_YOUR TASK_.
From the data below, return the exact lines starting at the line containing "2. [ETL and" and ending at the line containing "3. [Advanced Data", both included, and nothing else.

_EXERCISE MATERIALS_.
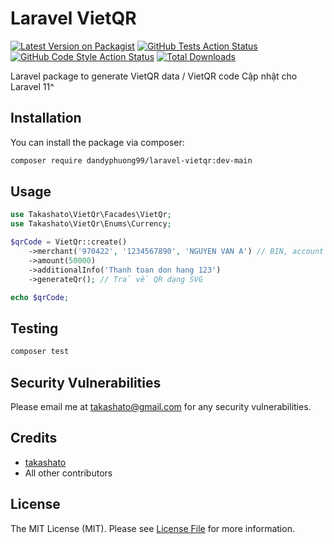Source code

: # Laravel VietQR

[![Latest Version on Packagist](https://img.shields.io/packagist/v/takashato/laravel-vietqr.svg?style=flat-square)](https://packagist.org/packages/takashato/laravel-vietqr)
[![GitHub Tests Action Status](https://img.shields.io/github/workflow/status/takashato/laravel-vietqr/run-tests?label=tests)](https://github.com/takashato/laravel-vietqr/actions?query=workflow%3Arun-tests+branch%3Amain)
[![GitHub Code Style Action Status](https://img.shields.io/github/workflow/status/takashato/laravel-vietqr/Fix%20PHP%20code%20style%20issues?label=code%20style)](https://github.com/takashato/laravel-vietqr/actions?query=workflow%3A"Fix+PHP+code+style+issues"+branch%3Amain)
[![Total Downloads](https://img.shields.io/packagist/dt/takashato/laravel-vietqr.svg?style=flat-square)](https://packagist.org/packages/takashato/laravel-vietqr)

Laravel package to generate VietQR data / VietQR code
Cập nhật cho Laravel 11^

## Installation

You can install the package via composer:

```bash
composer require dandyphuong99/laravel-vietqr:dev-main
```

## Usage

```php
use Takashato\VietQr\Facades\VietQr;
use Takashato\VietQr\Enums\Currency;

$qrCode = VietQr::create()
    ->merchant('970422', '1234567890', 'NGUYEN VAN A') // BIN, account number, name
    ->amount(50000)
    ->additionalInfo('Thanh toan don hang 123')
    ->generateQr(); // Trả về QR dạng SVG

echo $qrCode;

```

## Testing

```bash
composer test
```

## Security Vulnerabilities

Please email me at takashato@gmail.com for any security vulnerabilities.

## Credits

- [takashato](https://github.com/takashato)
- All other contributors

## License

The MIT License (MIT). Please see [License File](LICENSE.md) for more information.
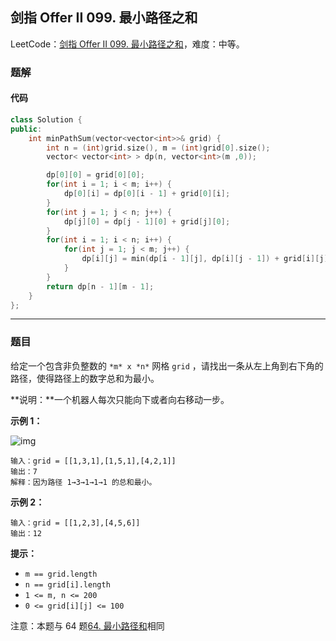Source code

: ## 剑指 Offer II 099. 最小路径之和

LeetCode：[剑指 Offer II 099. 最小路径之和](https://leetcode.cn/problems/0i0mDW/)，难度：中等。

### 题解

#### 代码

```c++
class Solution {
public:
    int minPathSum(vector<vector<int>>& grid) {
        int n = (int)grid.size(), m = (int)grid[0].size();
        vector< vector<int> > dp(n, vector<int>(m ,0));

        dp[0][0] = grid[0][0];
        for(int i = 1; i < m; i++) {
            dp[0][i] = dp[0][i - 1] + grid[0][i];
        }
        for(int j = 1; j < n; j++) {
            dp[j][0] = dp[j - 1][0] + grid[j][0];
        }
        for(int i = 1; i < n; i++) {
            for(int j = 1; j < m; j++) {
                dp[i][j] = min(dp[i - 1][j], dp[i][j - 1]) + grid[i][j];
            }
        }
        return dp[n - 1][m - 1];
    }
};
```



---



### 题目

给定一个包含非负整数的 `*m* x *n*` 网格 `grid` ，请找出一条从左上角到右下角的路径，使得路径上的数字总和为最小。

**说明：**一个机器人每次只能向下或者向右移动一步。

 

**示例 1：**

![img](https://gitee.com/xwl66/leetcode/raw/master/image/jianZhiOfferII099-minpath.jpg)

```
输入：grid = [[1,3,1],[1,5,1],[4,2,1]]
输出：7
解释：因为路径 1→3→1→1→1 的总和最小。
```

**示例 2：**

```
输入：grid = [[1,2,3],[4,5,6]]
输出：12
```

 

**提示：**

- `m == grid.length`
- `n == grid[i].length`
- `1 <= m, n <= 200`
- `0 <= grid[i][j] <= 100`

 

注意：本题与 64 题[64. 最小路径和](https://leetcode-cn.com/problems/minimum-path-sum/)相同


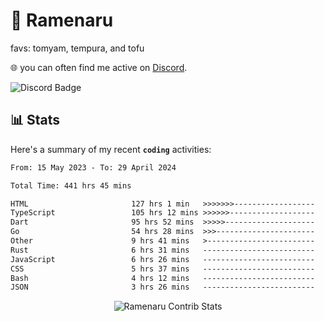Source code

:# 🍜 Ramenaru
favs: tomyam, tempura, and tofu

🌐 you can often find me active on [Discord](https://discordapp.com/users/503291004200157185).

![Discord Badge](https://dcbadge.vercel.app/api/shield/503291004200157185)

## 📊 Stats

Here's a summary of my recent **`coding`** activities:

<!--START_SECTION:waka-->

```txt
From: 15 May 2023 - To: 29 April 2024

Total Time: 441 hrs 45 mins

HTML                       127 hrs 1 min   >>>>>>>------------------   28.75 %
TypeScript                 105 hrs 12 mins >>>>>>-------------------   23.82 %
Dart                       95 hrs 52 mins  >>>>>--------------------   21.70 %
Go                         54 hrs 28 mins  >>>----------------------   12.33 %
Other                      9 hrs 41 mins   >------------------------   02.19 %
Rust                       6 hrs 31 mins   -------------------------   01.48 %
JavaScript                 6 hrs 26 mins   -------------------------   01.46 %
CSS                        5 hrs 37 mins   -------------------------   01.27 %
Bash                       4 hrs 12 mins   -------------------------   00.95 %
JSON                       3 hrs 26 mins   -------------------------   00.78 %
```

<!--END_SECTION:waka-->

<div style="text-align: center;">
   <img align="center" src="https://github-readme-streak-stats.herokuapp.com/?user=Ramenaru&theme=dark&card_width=520" alt="Ramenaru Contrib Stats" />
</div>

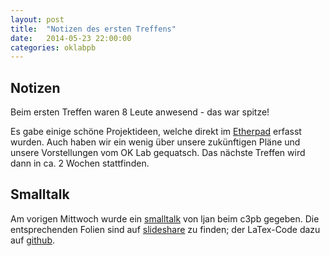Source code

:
 ```yaml
---
layout: post
title:  "Notizen des ersten Treffens"
date:   2014-05-23 22:00:00
categories: oklabpb
---
```


Notizen
-------

Beim ersten Treffen waren 8 Leute anwesend - das war spitze!

Es gabe einige schöne Projektideen, welche direkt im [Etherpad](http://pad.okfn.org/p/codeforpb) erfasst wurden. Auch haben wir ein wenig über unsere zukünftigen Pläne und unsere Vorstellungen vom OK Lab gequatsch. Das nächste Treffen wird dann in ca. 2 Wochen stattfinden.

Smalltalk
---------

Am vorigen Mittwoch wurde ein [smalltalk](https://www.c3pb.de/blog/14-05-15_smalltalk_%E2%8C%9821_-_open_data) von ljan beim c3pb gegeben. Die entsprechenden Folien sind auf [slideshare](http://www.slideshare.net/lippertsjan/smalltalk-open-data-in-paderborn) zu finden; der LaTex-Code dazu auf [github](https://github.com/codeforpb/open-data-smalltalk).
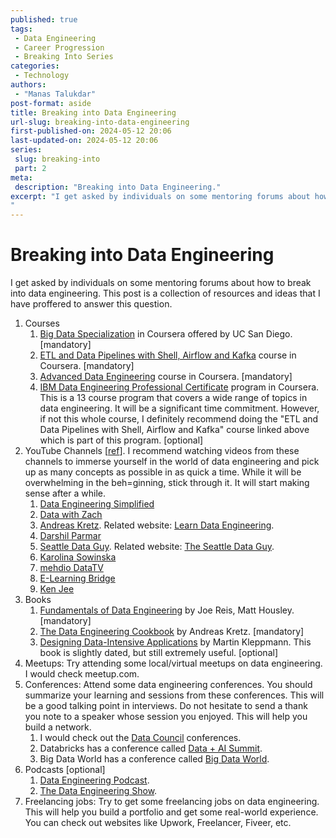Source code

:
 ```yaml
---
published: true
tags:
 - Data Engineering
 - Career Progression
 - Breaking Into Series
categories:
 - Technology
authors:
 - "Manas Talukdar"
post-format: aside
title: Breaking into Data Engineering
url-slug: breaking-into-data-engineering
first-published-on: 2024-05-12 20:06
last-updated-on: 2024-05-12 20:06
series:
 slug: breaking-into
 part: 2
meta:
 description: "Breaking into Data Engineering."
excerpt: "I get asked by individuals on some mentoring forums about how to break into data engineering. This post is a collection
"
---
```


# Breaking into Data Engineering

I get asked by individuals on some mentoring forums about how to break into data engineering. This post is a collection of resources and ideas that I have proffered to answer this question.

1. Courses
   1. [Big Data Specialization](https://www.coursera.org/specializations/big-data) in Coursera offered by UC San Diego. [mandatory]
   2. [ETL and Data Pipelines with Shell, Airflow and Kafka](https://www.coursera.org/learn/etl-and-data-pipelines-shell-airflow-kafka) course in Coursera. [mandatory]
   3. [Advanced Data Engineering](https://www.coursera.org/learn/advanced-data-engineering) course in Coursera. [mandatory]
   4. [IBM Data Engineering Professional Certificate](https://www.coursera.org/professional-certificates/ibm-data-engineer) program  in Coursera. This is a 13 course program that covers a wide range of topics in data engineering. It will be a significant time commitment. However, if not this whole course, I definitely recommend doing the "ETL and Data Pipelines with Shell, Airflow and Kafka" course linked above which is part of this program. [optional]
2. YouTube Channels [[ref](https://dev.to/seattledataguy/8-great-data-engineering-youtube-channels-21n7)]. I recommend watching videos from these channels to immerse yourself in the world of data engineering and pick up as many concepts as possible in as quick a time. While it will be overwhelming in the beh=ginning, stick through it. It will start making sense after a while.
   1. [Data Engineering Simplified](https://www.youtube.com/channel/UCnfZSN7A09wNwYiUoincXZg)
   2. [Data with Zach](https://www.youtube.com/c/DatawithZach)
   3. [Andreas Kretz](https://www.youtube.com/c/andreaskayy). Related website: [Learn Data Engineering](https://learndataengineering.com).
   4. [Darshil Parmar](https://www.youtube.com/c/DarshilParmar)
   5. [Seattle Data Guy](https://www.youtube.com/c/SeattleDataGuy). Related website: [The Seattle Data Guy](https://www.theseattledataguy.com).
   6. [Karolina Sowinska](https://www.youtube.com/c/KarolinaSowinska)
   7. [mehdio DataTV](https://www.youtube.com/channel/UCiZxJB0xWfPBE2omVZeWPpQ)
   8. [E-Learning Bridge](https://www.youtube.com/c/LearningBridge)
   9. [Ken Jee](https://www.youtube.com/c/KenJee1)
3. Books
   1. [Fundamentals of Data Engineering](https://www.oreilly.com/library/view/fundamentals-of-data/9781098108298/) by Joe Reis, Matt Housley. [mandatory]
   2. [The Data Engineering Cookbook](https://cookbook.learndataengineering.com) by Andreas Kretz. [mandatory]
   3. [Designing Data-Intensive Applications](https://www.oreilly.com/library/view/designing-data-intensive-applications/9781491903063/) by Martin Kleppmann. This book is slightly dated, but still extremely useful. [optional]
4. Meetups: Try attending some local/virtual meetups on data engineering. I would check meetup.com.
5. Conferences: Attend some data engineering conferences. You should summarize your learning and sessions from these conferences. This will be a good talking point in interviews. Do not hesitate to send a thank you note to a speaker whose session you enjoyed. This will help you build a network.
   1. I would check out the [Data Council](https://www.datacouncil.ai) conferences.
   2. Databricks has a conference called [Data + AI Summit](https://databricks.com/dataaisummit).
   3. Big Data World has a conference called [Big Data World](https://www.bigdataworld.com).
6. Podcasts [optional]
   1. [Data Engineering Podcast](https://www.dataengineeringpodcast.com).
   2. [The Data Engineering Show](https://www.dataengineeringshow.com).
7. Freelancing jobs: Try to get some freelancing jobs on data engineering. This will help you build a portfolio and get some real-world experience. You can check out websites like Upwork, Freelancer, Fiveer, etc.
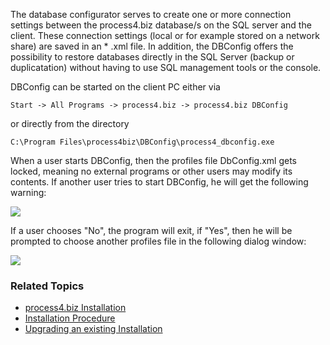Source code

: The database configurator serves to create one or more connection settings between the process4.biz database/s on the SQL server and the client. These connection settings (local or for example stored on a
network share) are saved in an \* .xml file. In addition, the DBConfig offers the possibility to restore databases directly in the SQL Server (backup or duplicatation) without having to use SQL management tools or the console.

DBConfig can be started on the client PC either via

```
Start -> All Programs -> process4.biz -> process4.biz DBConfig
```

or directly from the directory

```
C:\Program Files\process4biz\DBConfig\process4_dbconfig.exe
```

When a user starts DBConfig, then the profiles file DbConfig.xml gets locked, meaning no external programs or other users may modify its contents. If another user tries to start DBConfig, he will get the following warning:

![](//images.ctfassets.net/utx1h0gfm1om/11YkSqR5Y6QOE2CGqY0qyo/5b85cb1484bb4325c041ce8d5e63158c/329462.png)

If a user chooses "No", the program will exit, if "Yes", then he will be prompted to choose another profiles file in the following dialog window:

![](//images.ctfassets.net/utx1h0gfm1om/6kH3sDlR84AykOGkI0mY8s/8b1b3f024e19f9fbc372ee1b6a87e699/329465.png)

### Related Topics

-   [process4.biz Installation](installation-requirements)
-   [Installation Procedure](installation-procedure)
-   [Upgrading an existing
    Installation](upgrading-an-existing-installation)
   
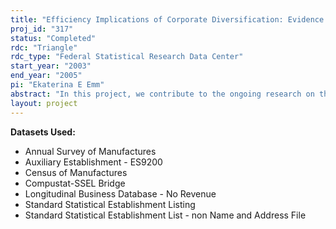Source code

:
 ```yaml
---
title: "Efficiency Implications of Corporate Diversification: Evidence from Micro Data"
proj_id: "317"
status: "Completed"
rdc: "Triangle"
rdc_type: "Federal Statistical Research Data Center"
start_year: "2003"
end_year: "2005"
pi: "Ekaterina E Emm"
abstract: "In this project, we contribute to the ongoing research on the rationales for corporate diversification. Using the Longitudinal Research Database (LRD) as our main source of data, we examine whether combining several lines of business under one corporate umbrella leads to increased productive performance. Studying the direct effect of diversification on productive efficiency allows us to discern between two major theories of corporate diversification: the agency cost hypothesis and the synergy hypothesis. Further, the project contributes to the literature by investigating whether efficiency differences between diversified and focused firms lead to the “diversification discount”. To measure productive efficiency, we employ a non-parametric approach, the Weak Axiom of Profit Maximization (WAPM), using establishment-level and firm-level data. This method has several advantages over other conventional measures of productive efficiency. To the best of our knowledge, this project is the first application of the WAPM to a sample of non-financial institutions. This project will provide benefits to the Census Bureau’s data programs through understanding and improving the quality of the data. The project will merge the Annual Survey of Manufactures (ASM/LRD), Census of Manufactures (CM/LRD), Company Auxiliary Offices (CAO), National Employer Survey (NES), Standard Statistical Establishment List (SSEL), and the time-linked version of the SSEL called the Longitudinal Business Database with the public-use databases COMPUSTAT, Center for Research in Security Prices (CRSP) and Security Data Corporation (SDC). Once the databases are merged, comparisons of the data items collected by the Census Bureau to the data contained in the public-use databases will be performed. "
layout: project
---
```


**Datasets Used:**

  - Annual Survey of Manufactures 
  - Auxiliary Establishment - ES9200 
  - Census of Manufactures 
  - Compustat-SSEL Bridge 
  - Longitudinal Business Database - No Revenue 
  - Standard Statistical Establishment Listing 
  - Standard Statistical Establishment List - non Name and Address File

_WRITTEN SOLUTION_.
   2. [ETL and Data Pipelines with Shell, Airflow and Kafka](https://www.coursera.org/learn/etl-and-data-pipelines-shell-airflow-kafka) course in Coursera. [mandatory]
   3. [Advanced Data Engineering](https://www.coursera.org/learn/advanced-data-engineering) course in Coursera. [mandatory]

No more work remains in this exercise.